De meest recente zaak gaat over een uiterst warrige familieruzie. “De rechter besteedt in rechtsoverweging 4 precies vier zinnen aan de kwestie, waarin de advocaat en diens zaak geheel worden afgebroken. De feiten waar het over zou gaan ‘zijn volstrekt onduidelijk’ gebleven, de rechtsgrond (onrechtmatige daad) is ‘op geen enkele wijze onderbouwd’. Op vragen van de rechter daarover kon de advocaat geen duidelijk antwoord geven. En verder zijn al die andere familieleden met wie de gedaagde geen contact meer zou mogen hebben, geen partij in het geding – dus alleen al daarom kan de vordering tegen hen niet worden toegewezen,” aldus de krant.
In juni kreeg de deken van de Orde van Advocaten een kopie van de uitspraak. “Een zeldzaam publiek standje voor de advocaat, mr.
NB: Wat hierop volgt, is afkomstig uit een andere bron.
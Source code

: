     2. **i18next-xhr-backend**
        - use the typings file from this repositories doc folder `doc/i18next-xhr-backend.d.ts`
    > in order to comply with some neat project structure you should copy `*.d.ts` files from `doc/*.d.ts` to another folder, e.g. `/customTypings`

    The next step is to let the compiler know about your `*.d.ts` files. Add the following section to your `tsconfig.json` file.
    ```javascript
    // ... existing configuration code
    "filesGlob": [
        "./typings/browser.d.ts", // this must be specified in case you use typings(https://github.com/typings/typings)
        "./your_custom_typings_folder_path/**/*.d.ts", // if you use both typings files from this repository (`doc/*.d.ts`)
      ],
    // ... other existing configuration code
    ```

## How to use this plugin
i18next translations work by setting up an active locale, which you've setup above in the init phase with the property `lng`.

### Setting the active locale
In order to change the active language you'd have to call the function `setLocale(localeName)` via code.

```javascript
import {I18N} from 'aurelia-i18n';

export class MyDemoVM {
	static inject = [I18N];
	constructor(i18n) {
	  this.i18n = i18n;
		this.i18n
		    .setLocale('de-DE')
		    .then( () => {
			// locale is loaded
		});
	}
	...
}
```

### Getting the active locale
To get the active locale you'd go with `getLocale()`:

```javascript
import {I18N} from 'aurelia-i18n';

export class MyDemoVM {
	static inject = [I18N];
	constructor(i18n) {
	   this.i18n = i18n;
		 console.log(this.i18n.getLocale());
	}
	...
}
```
H.B. Chr. Stratman en de Raad,” aldus NRC. De deken van de Orde van Advocaten in Haarlem zegt het vonnis te hebben ontvangen, maar ook een klacht van de eiser over zijn (gefinancierde) advocaat. Binnen drie maanden hoopt deken mr. S. Linthorst een onderzoek te hebben afgerond, waarna de kwestie mogelijk wordt doorgeleid naar de Raad van Discipline.